Stork heavily interacts with various operating systems. While many unit tests are designed to run locally (and not in a virtual machine), to truly do development with Stork you'll want to verify what you changed works across a number of operating systems.
Make sure you have at least Vagrant v1.9.8 installed as well as the extension pack. You can verify your version by running:
vagrant -v
Vagrant is used to help setup virtual machines running various operating systems so we can run unit tests against them. The unit tests are designed to detect what's virtual machines are running and then run tests against them -- so you only need to spin up what you'd like to test against.

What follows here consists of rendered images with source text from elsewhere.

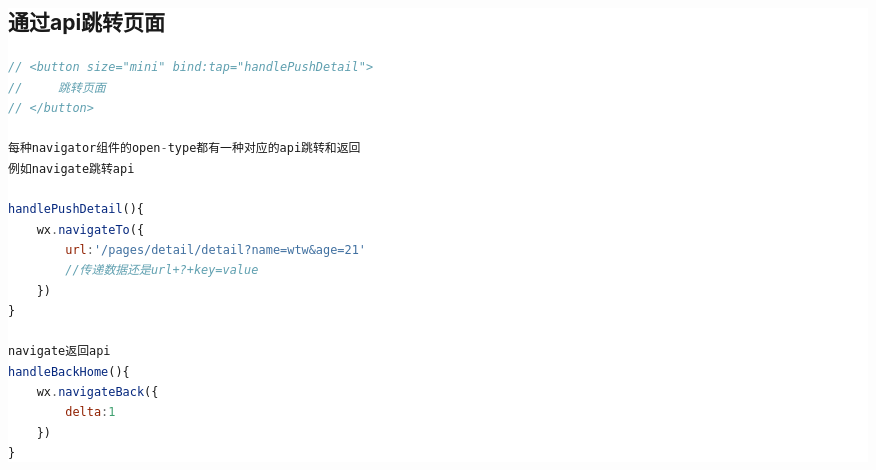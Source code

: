 
## 通过api跳转页面
```javascript
// <button size="mini" bind:tap="handlePushDetail">
//     跳转页面
// </button>

每种navigator组件的open-type都有一种对应的api跳转和返回
例如navigate跳转api

handlePushDetail(){
    wx.navigateTo({
        url:'/pages/detail/detail?name=wtw&age=21'
        //传递数据还是url+?+key=value
    })
}

navigate返回api
handleBackHome(){
    wx.navigateBack({
        delta:1
    })
}

```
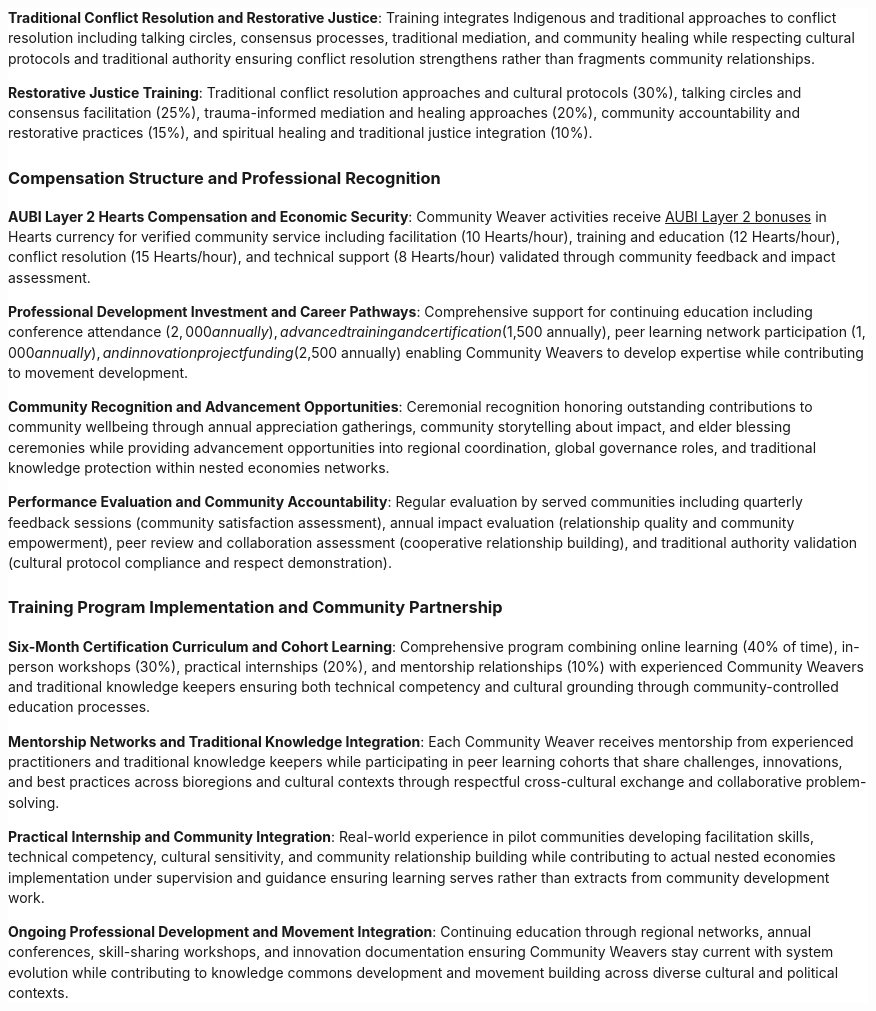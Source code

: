 **Traditional Conflict Resolution and Restorative Justice**: Training integrates Indigenous and traditional approaches to conflict resolution including talking circles, consensus processes, traditional mediation, and community healing while respecting cultural protocols and traditional authority ensuring conflict resolution strengthens rather than fragments community relationships.

**Restorative Justice Training**: Traditional conflict resolution approaches and cultural protocols (30%), talking circles and consensus facilitation (25%), trauma-informed mediation and healing approaches (20%), community accountability and restorative practices (15%), and spiritual healing and traditional justice integration (10%).

### Compensation Structure and Professional Recognition

**AUBI Layer 2 Hearts Compensation and Economic Security**: Community Weaver activities receive [AUBI Layer 2 bonuses](/frameworks/adaptive-universal-basic-income#layer-2-contribution) in Hearts currency for verified community service including facilitation (10 Hearts/hour), training and education (12 Hearts/hour), conflict resolution (15 Hearts/hour), and technical support (8 Hearts/hour) validated through community feedback and impact assessment.

**Professional Development Investment and Career Pathways**: Comprehensive support for continuing education including conference attendance ($2,000 annually), advanced training and certification ($1,500 annually), peer learning network participation ($1,000 annually), and innovation project funding ($2,500 annually) enabling Community Weavers to develop expertise while contributing to movement development.

**Community Recognition and Advancement Opportunities**: Ceremonial recognition honoring outstanding contributions to community wellbeing through annual appreciation gatherings, community storytelling about impact, and elder blessing ceremonies while providing advancement opportunities into regional coordination, global governance roles, and traditional knowledge protection within nested economies networks.

**Performance Evaluation and Community Accountability**: Regular evaluation by served communities including quarterly feedback sessions (community satisfaction assessment), annual impact evaluation (relationship quality and community empowerment), peer review and collaboration assessment (cooperative relationship building), and traditional authority validation (cultural protocol compliance and respect demonstration).

### Training Program Implementation and Community Partnership

**Six-Month Certification Curriculum and Cohort Learning**: Comprehensive program combining online learning (40% of time), in-person workshops (30%), practical internships (20%), and mentorship relationships (10%) with experienced Community Weavers and traditional knowledge keepers ensuring both technical competency and cultural grounding through community-controlled education processes.

**Mentorship Networks and Traditional Knowledge Integration**: Each Community Weaver receives mentorship from experienced practitioners and traditional knowledge keepers while participating in peer learning cohorts that share challenges, innovations, and best practices across bioregions and cultural contexts through respectful cross-cultural exchange and collaborative problem-solving.

**Practical Internship and Community Integration**: Real-world experience in pilot communities developing facilitation skills, technical competency, cultural sensitivity, and community relationship building while contributing to actual nested economies implementation under supervision and guidance ensuring learning serves rather than extracts from community development work.

**Ongoing Professional Development and Movement Integration**: Continuing education through regional networks, annual conferences, skill-sharing workshops, and innovation documentation ensuring Community Weavers stay current with system evolution while contributing to knowledge commons development and movement building across diverse cultural and political contexts.
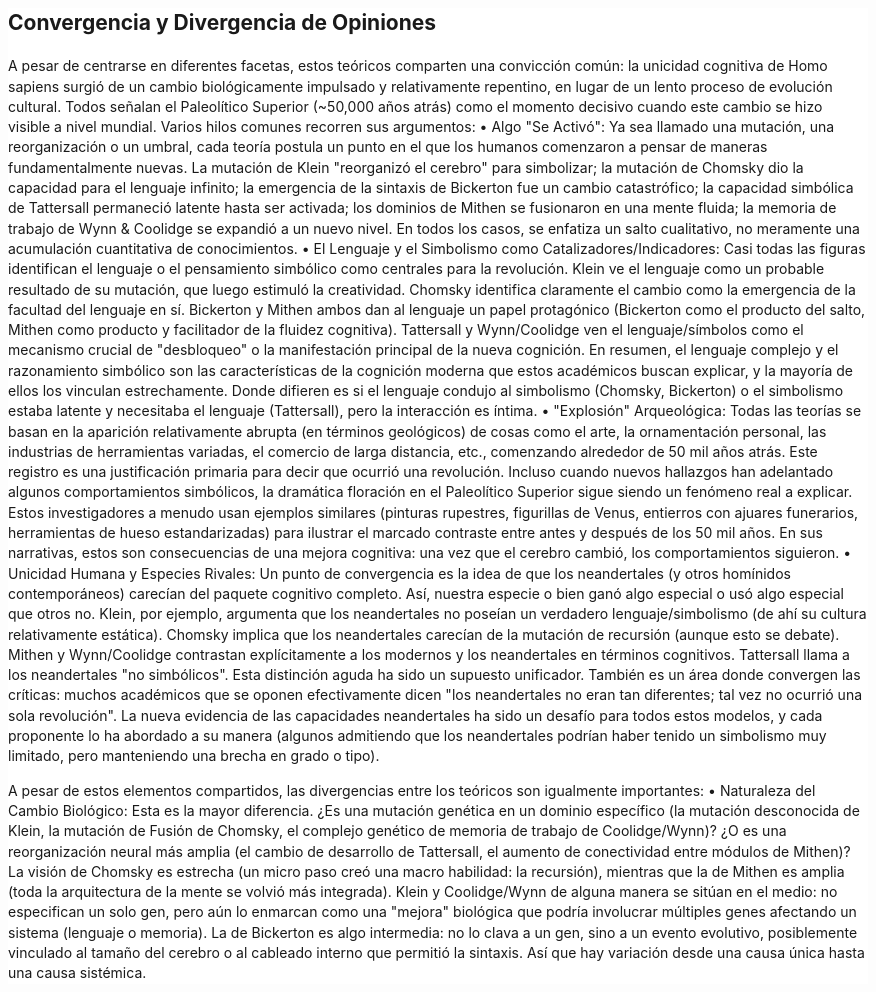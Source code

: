 ## Convergencia y Divergencia de Opiniones

A pesar de centrarse en diferentes facetas, estos teóricos comparten una convicción común: la unicidad cognitiva de Homo sapiens surgió de un cambio biológicamente impulsado y relativamente repentino, en lugar de un lento proceso de evolución cultural. Todos señalan el Paleolítico Superior (~50,000 años atrás) como el momento decisivo cuando este cambio se hizo visible a nivel mundial. Varios hilos comunes recorren sus argumentos:
   •	Algo "Se Activó": Ya sea llamado una mutación, una reorganización o un umbral, cada teoría postula un punto en el que los humanos comenzaron a pensar de maneras fundamentalmente nuevas. La mutación de Klein "reorganizó el cerebro" para simbolizar; la mutación de Chomsky dio la capacidad para el lenguaje infinito; la emergencia de la sintaxis de Bickerton fue un cambio catastrófico; la capacidad simbólica de Tattersall permaneció latente hasta ser activada; los dominios de Mithen se fusionaron en una mente fluida; la memoria de trabajo de Wynn & Coolidge se expandió a un nuevo nivel. En todos los casos, se enfatiza un salto cualitativo, no meramente una acumulación cuantitativa de conocimientos.
   •	El Lenguaje y el Simbolismo como Catalizadores/Indicadores: Casi todas las figuras identifican el lenguaje o el pensamiento simbólico como centrales para la revolución. Klein ve el lenguaje como un probable resultado de su mutación, que luego estimuló la creatividad. Chomsky identifica claramente el cambio como la emergencia de la facultad del lenguaje en sí. Bickerton y Mithen ambos dan al lenguaje un papel protagónico (Bickerton como el producto del salto, Mithen como producto y facilitador de la fluidez cognitiva). Tattersall y Wynn/Coolidge ven el lenguaje/símbolos como el mecanismo crucial de "desbloqueo" o la manifestación principal de la nueva cognición. En resumen, el lenguaje complejo y el razonamiento simbólico son las características de la cognición moderna que estos académicos buscan explicar, y la mayoría de ellos los vinculan estrechamente. Donde difieren es si el lenguaje condujo al simbolismo (Chomsky, Bickerton) o el simbolismo estaba latente y necesitaba el lenguaje (Tattersall), pero la interacción es íntima.
   •	"Explosión" Arqueológica: Todas las teorías se basan en la aparición relativamente abrupta (en términos geológicos) de cosas como el arte, la ornamentación personal, las industrias de herramientas variadas, el comercio de larga distancia, etc., comenzando alrededor de 50 mil años atrás. Este registro es una justificación primaria para decir que ocurrió una revolución. Incluso cuando nuevos hallazgos han adelantado algunos comportamientos simbólicos, la dramática floración en el Paleolítico Superior sigue siendo un fenómeno real a explicar. Estos investigadores a menudo usan ejemplos similares (pinturas rupestres, figurillas de Venus, entierros con ajuares funerarios, herramientas de hueso estandarizadas) para ilustrar el marcado contraste entre antes y después de los 50 mil años. En sus narrativas, estos son consecuencias de una mejora cognitiva: una vez que el cerebro cambió, los comportamientos siguieron.
   •	Unicidad Humana y Especies Rivales: Un punto de convergencia es la idea de que los neandertales (y otros homínidos contemporáneos) carecían del paquete cognitivo completo. Así, nuestra especie o bien ganó algo especial o usó algo especial que otros no. Klein, por ejemplo, argumenta que los neandertales no poseían un verdadero lenguaje/simbolismo (de ahí su cultura relativamente estática). Chomsky implica que los neandertales carecían de la mutación de recursión (aunque esto se debate). Mithen y Wynn/Coolidge contrastan explícitamente a los modernos y los neandertales en términos cognitivos. Tattersall llama a los neandertales "no simbólicos". Esta distinción aguda ha sido un supuesto unificador. También es un área donde convergen las críticas: muchos académicos que se oponen efectivamente dicen "los neandertales no eran tan diferentes; tal vez no ocurrió una sola revolución". La nueva evidencia de las capacidades neandertales ha sido un desafío para todos estos modelos, y cada proponente lo ha abordado a su manera (algunos admitiendo que los neandertales podrían haber tenido un simbolismo muy limitado, pero manteniendo una brecha en grado o tipo).

A pesar de estos elementos compartidos, las divergencias entre los teóricos son igualmente importantes:
   •	Naturaleza del Cambio Biológico: Esta es la mayor diferencia. ¿Es una mutación genética en un dominio específico (la mutación desconocida de Klein, la mutación de Fusión de Chomsky, el complejo genético de memoria de trabajo de Coolidge/Wynn)? ¿O es una reorganización neural más amplia (el cambio de desarrollo de Tattersall, el aumento de conectividad entre módulos de Mithen)? La visión de Chomsky es estrecha (un micro paso creó una macro habilidad: la recursión), mientras que la de Mithen es amplia (toda la arquitectura de la mente se volvió más integrada). Klein y Coolidge/Wynn de alguna manera se sitúan en el medio: no especifican un solo gen, pero aún lo enmarcan como una "mejora" biológica que podría involucrar múltiples genes afectando un sistema (lenguaje o memoria). La de Bickerton es algo intermedia: no lo clava a un gen, sino a un evento evolutivo, posiblemente vinculado al tamaño del cerebro o al cableado interno que permitió la sintaxis. Así que hay variación desde una causa única hasta una causa sistémica.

Let's run thru an "ubuntu14" example:
To spin up an Ubuntu 14.04 virtual machine:
vagrant up ubuntu14
To run all unit tests against a specific virtual machine:
mvn test -Dhost=ubuntu14
To test only the stork-launcher module on that host:
mvn -am -pl stork-launcher test -DfailIfNoTests=false -Dtest=com.fizzed.stork.launcher.*Test -Dhost=ubuntu14
To test only the stork-deploy module on that host:
mvn -am -pl stork-deploy test -DfailIfNoTests=false -Dtest=com.fizzed.stork.deploy.*Test -Dhost=ubuntu14
To run your tests locally, just use the host of local
:
mvn test -Dhost=local
To run tests against Windows (if on Linux or OSX):
vagrant up windows10
Be patient as the image is ~6GB to download. Once ready, you'll need to make sure Java 8 is on it. We didn't have time to make the vagrant install do all the prep, so there's a couple manual steps. Open up VirtualBox, double click the vm, then open powershell:
choco install -y jdk8
Then you can run any of the tests above against the host windows10
:
mvn test -Dhost=windows10
NOTE: its incredibly important your windows scripts have correct line endings or the Windows cmd.exe interpreter will give you strange results.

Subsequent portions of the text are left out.